The most challenging and time-consuming step in the design of any chip is the verification: The more complex the chip, the greater the verification task. Our design team was well aware of that when we began to develop a highly complex chip for traffic management. The chip, which will be released this quarter, uses OC-192 technology to provide high-density, low-power solutions for the OC-48 market. We needed an emulation system that would enable us to verify our chip and still get it to market on time. In this article, we describe the rationale for developing our homegrown emulation system. Most emulation systems are FPGA-based. However, because of the complexity of our chip, such an emulation system would have required us to divide our design into more manageable blocks that could fit into individual FPGAs. But virtually all commercially available emulation solutions at which we looked had serious shortcomings in their ability to partition. Also, the e mulation products made it difficult to get real-time data in and out to validate the design.
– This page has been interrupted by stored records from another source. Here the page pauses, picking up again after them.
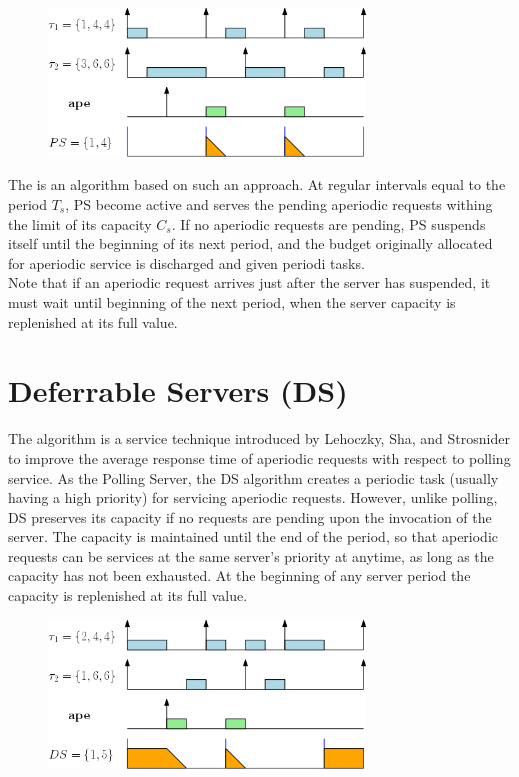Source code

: \begin{figure}[!h]
    \centering
    \includegraphics[width = 0.75\textwidth]{images/image04.png}
\end{figure}


The  is an algorithm based on such an approach. At regular intervals equal to the period $T_s$, PS become active and serves the pending aperiodic requests withing the limit of its capacity $C_s$. If no aperiodic requests are pending, PS suspends itself until the beginning of its next period, and the budget originally allocated for aperiodic service is discharged and given periodi tasks.\\
Note that if an aperiodic request arrives just after the server has suspended, it must wait until beginning of the next period, when the server capacity is replenished at its full value.

\section{Deferrable Servers (DS)}
The  algorithm is a service technique introduced by Lehoczky, Sha, and Strosnider to improve the average response time of aperiodic requests with respect to polling service. As the Polling Server, the DS algorithm creates a periodic task (usually having a high priority) for servicing aperiodic requests. However, unlike polling, DS preserves its capacity if no requests are pending upon the invocation of the server. The capacity is maintained until the end of the period, so that aperiodic requests can be services at the same server's priority at anytime, as long as the capacity has not been exhausted. At the beginning of any server period the capacity is replenished at its full value.


\begin{figure}[!h]
    \centering
    \includegraphics[width = 0.75\textwidth]{images/image05.png}
\end{figure}


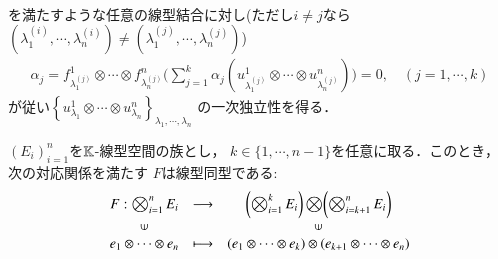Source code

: \begin{prf}
\begin{description}
\begin{align}
				\end{align}
				を満たすような任意の線型結合に対し(ただし$i \neq j$なら$(\lambda_1^{(i)},\cdots,\lambda_n^{(i)}) \neq (\lambda_1^{(j)},\cdots,\lambda_n^{(j)})$)
				\begin{align}
					\alpha_j = f^1_{\lambda^{(j)}_1} \otimes \cdots \otimes f^n_{\lambda^{(j)}_n}
					\biggl( \sum_{j=1}^k \alpha_j \left(u^1_{\lambda^{(j)}_1} \otimes 
					\cdots \otimes u^n_{\lambda^{(j)}_n} \right) \biggr)
					= 0,
					\quad (j=1,\cdots,k)
				\end{align}
				が従い$\left\{ u^1_{\lambda_1} \otimes 
				\cdots \otimes u^n_{\lambda_n} \right\}_{\lambda_1,\cdots,\lambda_n}$
				の一次独立性を得る．
				\QED
		\end{description}
	\end{prf}
	
	\begin{screen}
		\begin{thm}[結合律]
		\label{thm:associativity_of_tensor_products}
			$(E_i)_{i=1}^n$を$\mathbb{K}$-線型空間の族とし，
			$k \in \{ 1,\cdots,n-1 \}$を任意に取る．このとき，次の対応関係を満たす
			$F$は線型同型である:
			\begin{align}
				\begin{array}{ccc}
					F:\bigotimes_{i=1}^n E_i & \longrightarrow & \biggl( \bigotimes_{i=1}^k E_i \biggr) \bigotimes \biggl( \bigotimes_{i=k+1}^n E_i \biggr) \\
					\rotatebox{90}{$\in$} & & \rotatebox{90}{$\in$} \\
					e_1 \otimes \cdots \otimes e_n & \longmapsto & (e_1 \otimes \cdots \otimes e_k) \otimes (e_{k+1} \otimes \cdots \otimes e_n)
				\end{array}
			\end{align}
		\end{thm}
	\end{screen}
Commercially available hardware acceleration solutions also had significant shortcomings. While those products could accelerate the RTL code, there was little or no support for testbenches. Regression would be very difficult and could not support real-life traffic. In most cases, by the time hardware acceleration was accomplished, the chip could already be back from fabrication. We did not have the luxury of unlimited time and money and, at the same time, the chip had to function properly at first silicon.
After weighing the options, we rejected all commercially available hardware acceleration and emulation solutions in favor of building our own emulation system.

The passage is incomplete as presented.